Collected data
►

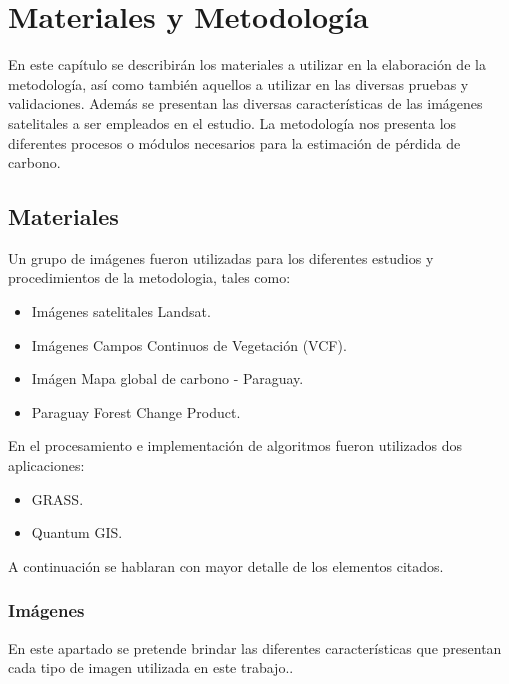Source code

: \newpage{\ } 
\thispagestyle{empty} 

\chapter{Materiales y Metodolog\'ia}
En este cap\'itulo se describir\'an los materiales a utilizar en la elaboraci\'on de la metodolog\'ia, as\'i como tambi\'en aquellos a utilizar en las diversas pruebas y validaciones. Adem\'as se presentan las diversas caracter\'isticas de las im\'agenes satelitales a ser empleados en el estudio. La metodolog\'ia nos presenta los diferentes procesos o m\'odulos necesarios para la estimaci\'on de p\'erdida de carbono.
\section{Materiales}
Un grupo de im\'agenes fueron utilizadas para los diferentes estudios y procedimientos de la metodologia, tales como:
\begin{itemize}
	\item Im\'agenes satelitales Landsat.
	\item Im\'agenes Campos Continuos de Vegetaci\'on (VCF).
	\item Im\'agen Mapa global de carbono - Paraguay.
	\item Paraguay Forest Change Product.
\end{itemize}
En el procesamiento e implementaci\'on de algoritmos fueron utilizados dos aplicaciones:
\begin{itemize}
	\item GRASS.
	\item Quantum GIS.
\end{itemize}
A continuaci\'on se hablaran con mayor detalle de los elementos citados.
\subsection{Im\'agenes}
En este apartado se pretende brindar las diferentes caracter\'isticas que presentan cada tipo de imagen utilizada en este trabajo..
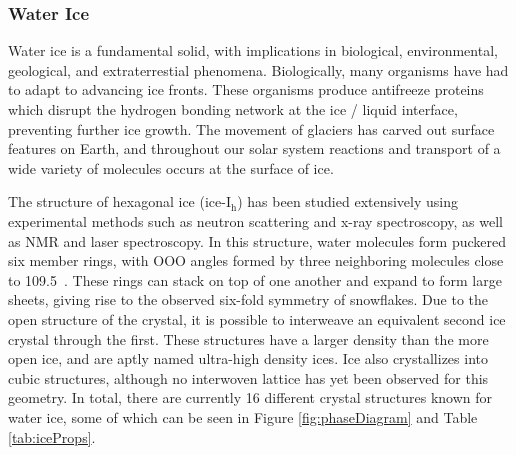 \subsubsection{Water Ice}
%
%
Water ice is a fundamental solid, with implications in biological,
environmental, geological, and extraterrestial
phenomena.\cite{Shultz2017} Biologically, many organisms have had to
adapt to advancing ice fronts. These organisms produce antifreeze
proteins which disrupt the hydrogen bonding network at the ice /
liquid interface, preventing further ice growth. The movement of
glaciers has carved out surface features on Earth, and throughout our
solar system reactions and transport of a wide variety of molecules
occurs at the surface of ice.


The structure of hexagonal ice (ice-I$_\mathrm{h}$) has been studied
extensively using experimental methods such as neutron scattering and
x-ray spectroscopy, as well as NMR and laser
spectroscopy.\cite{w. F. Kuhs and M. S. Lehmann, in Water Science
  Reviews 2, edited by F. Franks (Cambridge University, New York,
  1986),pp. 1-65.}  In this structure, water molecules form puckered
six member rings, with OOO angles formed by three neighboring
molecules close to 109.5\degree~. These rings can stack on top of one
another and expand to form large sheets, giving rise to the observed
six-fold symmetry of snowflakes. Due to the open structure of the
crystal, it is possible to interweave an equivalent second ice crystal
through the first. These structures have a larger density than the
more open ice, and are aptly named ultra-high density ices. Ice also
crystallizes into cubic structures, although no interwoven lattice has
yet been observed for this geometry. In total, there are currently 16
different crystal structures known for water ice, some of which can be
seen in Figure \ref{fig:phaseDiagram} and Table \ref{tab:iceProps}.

◄
►

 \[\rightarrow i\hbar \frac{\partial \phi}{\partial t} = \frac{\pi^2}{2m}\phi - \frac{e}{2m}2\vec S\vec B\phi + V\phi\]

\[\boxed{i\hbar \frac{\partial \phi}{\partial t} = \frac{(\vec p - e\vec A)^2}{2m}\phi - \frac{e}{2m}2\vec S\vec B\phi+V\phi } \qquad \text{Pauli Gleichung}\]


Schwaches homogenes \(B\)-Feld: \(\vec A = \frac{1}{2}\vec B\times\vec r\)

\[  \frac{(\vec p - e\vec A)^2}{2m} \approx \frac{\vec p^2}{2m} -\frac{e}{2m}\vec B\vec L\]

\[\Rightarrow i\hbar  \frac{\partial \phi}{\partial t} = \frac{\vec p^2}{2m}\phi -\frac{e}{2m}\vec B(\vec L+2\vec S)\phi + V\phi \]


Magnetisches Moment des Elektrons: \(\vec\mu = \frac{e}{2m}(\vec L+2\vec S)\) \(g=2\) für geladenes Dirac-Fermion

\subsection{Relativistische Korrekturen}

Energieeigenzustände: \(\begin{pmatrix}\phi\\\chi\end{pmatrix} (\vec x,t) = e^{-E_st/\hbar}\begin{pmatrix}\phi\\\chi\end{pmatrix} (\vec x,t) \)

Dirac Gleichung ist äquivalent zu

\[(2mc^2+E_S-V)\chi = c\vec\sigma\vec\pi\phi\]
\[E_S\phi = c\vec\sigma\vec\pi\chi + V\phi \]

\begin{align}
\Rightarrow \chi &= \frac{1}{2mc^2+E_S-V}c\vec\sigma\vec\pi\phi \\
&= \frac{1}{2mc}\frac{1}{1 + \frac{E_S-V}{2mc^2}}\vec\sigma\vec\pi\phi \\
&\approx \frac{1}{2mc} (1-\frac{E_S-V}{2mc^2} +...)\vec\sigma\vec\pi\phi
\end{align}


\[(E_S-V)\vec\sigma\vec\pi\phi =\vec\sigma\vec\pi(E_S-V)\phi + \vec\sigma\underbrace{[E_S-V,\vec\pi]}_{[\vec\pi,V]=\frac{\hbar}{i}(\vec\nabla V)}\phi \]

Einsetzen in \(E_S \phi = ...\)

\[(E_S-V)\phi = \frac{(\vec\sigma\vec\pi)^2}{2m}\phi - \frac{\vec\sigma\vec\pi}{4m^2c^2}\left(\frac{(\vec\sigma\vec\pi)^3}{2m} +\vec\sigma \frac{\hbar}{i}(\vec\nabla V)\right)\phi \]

◄
►

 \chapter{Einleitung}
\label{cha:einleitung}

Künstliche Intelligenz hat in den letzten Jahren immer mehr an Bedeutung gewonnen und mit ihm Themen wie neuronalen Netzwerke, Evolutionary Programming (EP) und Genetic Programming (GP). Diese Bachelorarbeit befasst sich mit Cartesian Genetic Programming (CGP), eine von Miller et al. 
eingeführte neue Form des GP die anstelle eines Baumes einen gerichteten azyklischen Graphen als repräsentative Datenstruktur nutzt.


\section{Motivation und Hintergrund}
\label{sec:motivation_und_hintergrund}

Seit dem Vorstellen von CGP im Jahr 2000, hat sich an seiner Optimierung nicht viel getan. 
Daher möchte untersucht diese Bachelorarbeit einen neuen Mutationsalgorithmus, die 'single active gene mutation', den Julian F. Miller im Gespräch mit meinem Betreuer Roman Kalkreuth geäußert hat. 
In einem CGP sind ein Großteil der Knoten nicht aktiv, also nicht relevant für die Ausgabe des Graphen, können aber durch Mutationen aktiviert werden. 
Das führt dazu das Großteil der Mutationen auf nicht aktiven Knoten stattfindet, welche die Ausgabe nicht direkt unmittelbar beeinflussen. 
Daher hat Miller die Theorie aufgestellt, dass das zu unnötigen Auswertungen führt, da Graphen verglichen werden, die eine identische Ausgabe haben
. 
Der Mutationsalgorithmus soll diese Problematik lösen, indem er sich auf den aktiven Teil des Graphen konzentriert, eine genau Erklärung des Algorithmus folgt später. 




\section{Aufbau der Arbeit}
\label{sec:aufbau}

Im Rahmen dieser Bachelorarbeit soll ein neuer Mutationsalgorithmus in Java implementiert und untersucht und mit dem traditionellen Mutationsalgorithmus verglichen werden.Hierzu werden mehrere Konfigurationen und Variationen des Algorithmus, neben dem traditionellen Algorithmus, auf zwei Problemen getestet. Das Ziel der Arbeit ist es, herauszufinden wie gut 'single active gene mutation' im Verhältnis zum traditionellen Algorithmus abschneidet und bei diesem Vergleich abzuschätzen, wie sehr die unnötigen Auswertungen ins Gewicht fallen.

◄

▸ WORK ORDER
Lines of the data above that include the string "observed" must each be copied.

▸ EXERCISE SOLUTION
another and expand to form large sheets, giving rise to the observed
yet been observed for this geometry. In total, there are currently 16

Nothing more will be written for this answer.